What to do: Transcribe the entries exactly as they stand below, passing over any picture.

Collected data

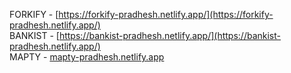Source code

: FORKIFY - [https://forkify-pradhesh.netlify.app/](https://forkify-pradhesh.netlify.app/) <br />
BANKIST - [https://bankist-pradhesh.netlify.app/](https://bankist-pradhesh.netlify.app/)<br />
MAPTY   - [mapty-pradhesh.netlify.app](mapty-pradhesh.netlify.app) <br />
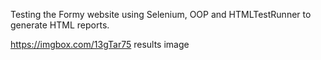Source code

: Testing the Formy website using Selenium, OOP and HTMLTestRunner to generate HTML reports.

https://imgbox.com/13gTar75 results image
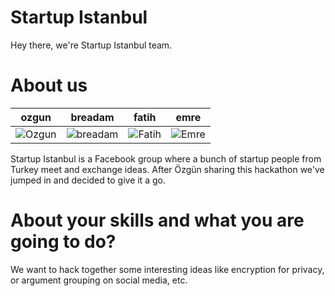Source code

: Startup Istanbul
================

Hey there, we're Startup Istanbul team.


About us
===========================

| ozgun | breadam | fatih | emre
|--- |--- |--- |---
| ![Ozgun](https://pbs.twimg.com/profile_images/1693608360/JOhMr4L3_400x400) | ![breadam](https://pbs.twimg.com/profile_images/1288051551/breadamtweeter2_400x400.png) | ![Fatih](https://pbs.twimg.com/profile_images/1115680193/fmg2_400x400.jpg) | ![Emre](https://pbs.twimg.com/profile_images/436839786511618049/yQ2TqjHR_400x400.jpeg) |

Startup Istanbul is a Facebook group where a bunch of startup people from Turkey meet and exchange ideas. After Özgün sharing this hackathon we've jumped in and decided to give it a go. 

About your skills and what you are going to do?
=======
We want to hack together some interesting ideas like encryption for privacy, or argument grouping on social media, etc.
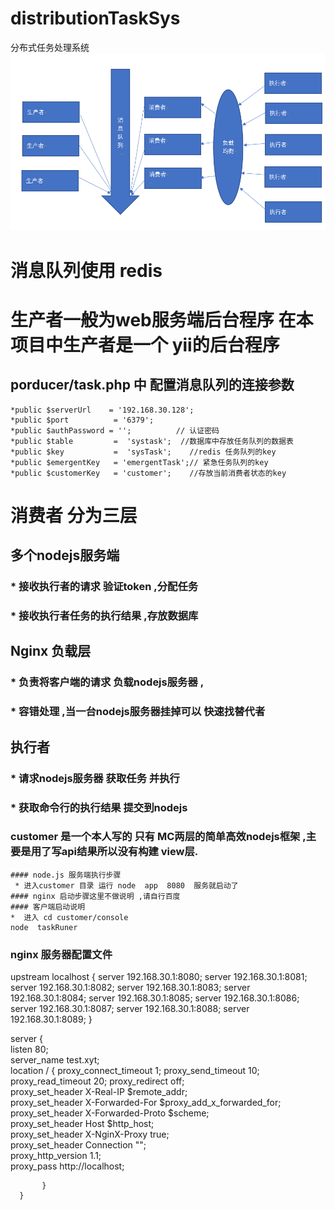 # distributionTaskSys
分布式任务处理系统
![image](https://github.com/gw123/distributionTaskSys/blob/master/image/1.png?raw=true)

# 消息队列使用 redis 

# 生产者一般为web服务端后台程序 在本项目中生产者是一个 yii的后台程序 
   ## porducer/task.php 中 配置消息队列的连接参数  
    *public $serverUrl    = '192.168.30.128';
    *public $port          = '6379';
    *public $authPassword = '';          // 认证密码
    *public $table         =  'systask';  //数据库中存放任务队列的数据表
    *public $key           =  'sysTask';    //redis 任务队列的key
    *public $emergentKey   = 'emergentTask';// 紧急任务队列的key
    *public $customerKey   = 'customer';    //存放当前消费者状态的key
    
# 消费者 分为三层  
  ## 多个nodejs服务端 
  ### * 接收执行者的请求 验证token ,分配任务 
  ### * 接收执行者任务的执行结果 ,存放数据库 
  
  ## Nginx 负载层
  ### * 负责将客户端的请求 负载nodejs服务器 , 
  ### * 容错处理 ,当一台nodejs服务器挂掉可以 快速找替代者
  
  ## 执行者
  ### * 请求nodejs服务器 获取任务 并执行
  ### * 获取命令行的执行结果 提交到nodejs
  
  
  
  ### customer 是一个本人写的 只有 MC两层的简单高效nodejs框架 ,主要是用了写api结果所以没有构建 view层.
    #### node.js 服务端执行步骤  
     * 进入customer 目录 运行 node  app  8080  服务就启动了
    #### nginx 启动步骤这里不做说明 ,请自行百度
    #### 客户端启动说明
    *  进入 cd customer/console 
    node  taskRuner
    
  ### nginx 服务器配置文件
  
  upstream  localhost {
     server  192.168.30.1:8080;
     server  192.168.30.1:8081;
     server  192.168.30.1:8082;
     server  192.168.30.1:8083;
     server  192.168.30.1:8084;
     server  192.168.30.1:8085;
     server  192.168.30.1:8086;
     server  192.168.30.1:8087;
     server  192.168.30.1:8088;
     server  192.168.30.1:8089;
   }
   
   server {  
            listen 80;  
            server_name   test.xyt;  
            location / { 
               proxy_connect_timeout 1; 
               proxy_send_timeout 10; 
               proxy_read_timeout 20; 
               proxy_redirect off;  
               proxy_set_header X-Real-IP $remote_addr;  
               proxy_set_header X-Forwarded-For $proxy_add_x_forwarded_for;  
               proxy_set_header X-Forwarded-Proto $scheme;  
               proxy_set_header Host $http_host;  
               proxy_set_header X-NginX-Proxy true;  
               proxy_set_header Connection "";  
               proxy_http_version 1.1;  
               proxy_pass  http://localhost;  
               
           }  
      }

Solved problem:
Source code

: FORKIFY - [https://forkify-pradhesh.netlify.app/](https://forkify-pradhesh.netlify.app/) <br />
BANKIST - [https://bankist-pradhesh.netlify.app/](https://bankist-pradhesh.netlify.app/)<br />
MAPTY   - [mapty-pradhesh.netlify.app](mapty-pradhesh.netlify.app) <br />
Source code

: Testing the Formy website using Selenium, OOP and HTMLTestRunner to generate HTML reports.

https://imgbox.com/13gTar75 results image
Source code

: Startup Istanbul
================

Hey there, we're Startup Istanbul team.


About us
===========================

| ozgun | breadam | fatih | emre
|--- |--- |--- |---
| ![Ozgun](https://pbs.twimg.com/profile_images/1693608360/JOhMr4L3_400x400) | ![breadam](https://pbs.twimg.com/profile_images/1288051551/breadamtweeter2_400x400.png) | ![Fatih](https://pbs.twimg.com/profile_images/1115680193/fmg2_400x400.jpg) | ![Emre](https://pbs.twimg.com/profile_images/436839786511618049/yQ2TqjHR_400x400.jpeg) |

Startup Istanbul is a Facebook group where a bunch of startup people from Turkey meet and exchange ideas. After Özgün sharing this hackathon we've jumped in and decided to give it a go. 

About your skills and what you are going to do?
=======
We want to hack together some interesting ideas like encryption for privacy, or argument grouping on social media, etc.
 # distributionTaskSys
分布式任务处理系统
![image](https://github.com/gw123/distributionTaskSys/blob/master/image/1.png?raw=true)

# 消息队列使用 redis 

# 生产者一般为web服务端后台程序 在本项目中生产者是一个 yii的后台程序 
   ## porducer/task.php 中 配置消息队列的连接参数  
    *public $serverUrl    = '192.168.30.128';
    *public $port          = '6379';
    *public $authPassword = '';          // 认证密码
    *public $table         =  'systask';  //数据库中存放任务队列的数据表
    *public $key           =  'sysTask';    //redis 任务队列的key
    *public $emergentKey   = 'emergentTask';// 紧急任务队列的key
    *public $customerKey   = 'customer';    //存放当前消费者状态的key
    
# 消费者 分为三层  
  ## 多个nodejs服务端 
  ### * 接收执行者的请求 验证token ,分配任务 
  ### * 接收执行者任务的执行结果 ,存放数据库 
  
  ## Nginx 负载层
  ### * 负责将客户端的请求 负载nodejs服务器 , 
  ### * 容错处理 ,当一台nodejs服务器挂掉可以 快速找替代者
  
  ## 执行者
  ### * 请求nodejs服务器 获取任务 并执行
  ### * 获取命令行的执行结果 提交到nodejs
  
  
  
  ### customer 是一个本人写的 只有 MC两层的简单高效nodejs框架 ,主要是用了写api结果所以没有构建 view层.
    #### node.js 服务端执行步骤  
     * 进入customer 目录 运行 node  app  8080  服务就启动了
    #### nginx 启动步骤这里不做说明 ,请自行百度
    #### 客户端启动说明
    *  进入 cd customer/console 
    node  taskRuner
    
  ### nginx 服务器配置文件
  
  upstream  localhost {
     server  192.168.30.1:8080;
     server  192.168.30.1:8081;
     server  192.168.30.1:8082;
     server  192.168.30.1:8083;
     server  192.168.30.1:8084;
     server  192.168.30.1:8085;
     server  192.168.30.1:8086;
     server  192.168.30.1:8087;
     server  192.168.30.1:8088;
     server  192.168.30.1:8089;
   }
   
   server {  
            listen 80;  
            server_name   test.xyt;  
            location / { 
               proxy_connect_timeout 1; 
               proxy_send_timeout 10; 
               proxy_read_timeout 20; 
               proxy_redirect off;  
               proxy_set_header X-Real-IP $remote_addr;  
               proxy_set_header X-Forwarded-For $proxy_add_x_forwarded_for;  
               proxy_set_header X-Forwarded-Proto $scheme;  
               proxy_set_header Host $http_host;  
               proxy_set_header X-NginX-Proxy true;  
               proxy_set_header Connection "";  
               proxy_http_version 1.1;  
               proxy_pass  http://localhost;  
               
           }  
      }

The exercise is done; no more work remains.